Il
convegno della Fondazione Russia Cristiana, intitolato "La
sfida della comunione nella diversità" (6-8 giugno
1997) e i relativi Atti non intendono aggiungere l'ennesimo
rivolo di parole e carta al già imponente fiume delle
riflessioni sull'ecumenismo. Il convegno ha voluto essere
prima e oltre che un discorso sull'ecumenismo, un fatto di
ecumenismo...
Da un lato uno sguardo disincantato allo stato del dialogo
ecumenico tra cattolici e ortodossi russi. Non si può
negare che tale dialogo segna per diversi aspetti il passo.

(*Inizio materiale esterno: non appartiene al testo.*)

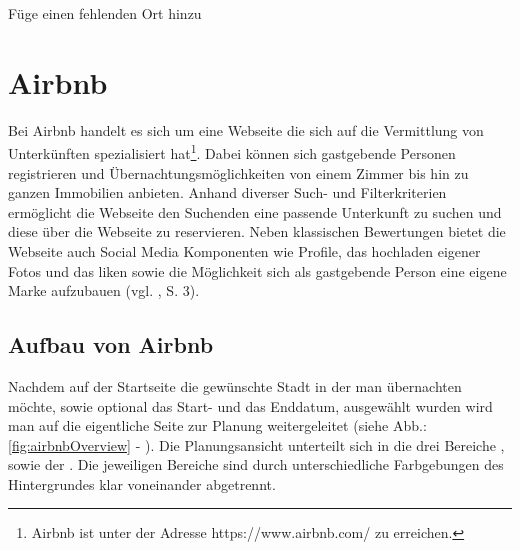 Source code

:\documentclass[../Bachelorarbeit.tex]{subfiles}
\begin{document}
Füge einen fehlenden Ort hinzu

\section{Airbnb}
\label{Airbnb}
Bei Airbnb handelt es sich um eine Webseite die sich auf die Vermittlung von Unterkünften spezialisiert hat\footnote{
	Airbnb ist unter der Adresse https://www.airbnb.com/ zu erreichen.
	}. 
Dabei können sich gastgebende Personen registrieren und Übernachtungsmöglichkeiten von einem Zimmer bis hin zu ganzen Immobilien anbieten. 
Anhand diverser Such- und Filterkriterien ermöglicht die Webseite den Suchenden eine passende Unterkunft zu suchen und diese über die Webseite zu reservieren.
Neben klassischen Bewertungen bietet die Webseite auch Social Media Komponenten wie Profile, das hochladen eigener Fotos und das liken  sowie die Möglichkeit sich als gastgebende Person eine eigene Marke aufzubauen (vgl. \cite{Yannopoulou2013}, S. 3).

\subsection{Aufbau von Airbnb}
Nachdem auf der Startseite die gewünschte Stadt in der man übernachten möchte, sowie optional das Start- und das Enddatum, ausgewählt wurden wird man auf die eigentliche Seite zur Planung weitergeleitet (siehe Abb.: \ref{fig:airbnbOverview} - ).
Die Planungsansicht unterteilt sich in die drei Bereiche ,  sowie der .
Die jeweiligen Bereiche sind durch unterschiedliche Farbgebungen des Hintergrundes klar voneinander abgetrennt.
\end{document}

Per chi pensava che la caduta del Muro di Berlino e la fine
del regime sovietico potesse rappresentare un vigoroso salto
in avanti nel processo di unificazione delle due Chiese che
da qualche decennio avevano imparato a chiamarsi "sorelle",
gli ultimi anni sono stati un susseguirsi desolante di docce
fredde. Quello che per taluni è libertà di
missione viene interpretato da altri come proselitismo; il
rispetto - nell'opera evangelizzatrice - della
peculiarità della storia e della tradizione russa
è talvolta sostituito di fatto da una pesante
"occidentalizzazione"; la ritrovata libertà di stampa
e di espressione del pensiero, invece che essere utilizzata
per una mutua più profonda conoscenza, è
spesso adoperata per dare fiato alle polemiche più
astiose e retrive; acquisizioni comuni che sembravano ormai
assodate vengono rimesse in discussione; gli incontri ai
vertici ecclesiastici o teologici consumano le energie dei
partecipanti nel fatto stesso di potersi svolgere...
La seconda linea di riflessione che ha portato al convegno
riguarda i quarant'anni di storia di Russia Cristiana: in
che cosa è consistito, in questi quarant'anni, il suo
ecumenismo? Non si può certo qui riscrivere la storia
dell'istituzione fondata da padre Romano Scalfi nel 1957,
prima come Centro Studi, poi come Associazione pubblica di
Fedeli e Fondazione; né si possono neanche
semplicemente elencare le realizzazioni (rivista, casa
editrice, corsi di lingua e cultura, ecc.) che
dall'intuizione originaria del sacerdote trentino sono
scaturite. Però alcuni elementi vanno ricordati
proprio in quanto necessari a capire il convegno.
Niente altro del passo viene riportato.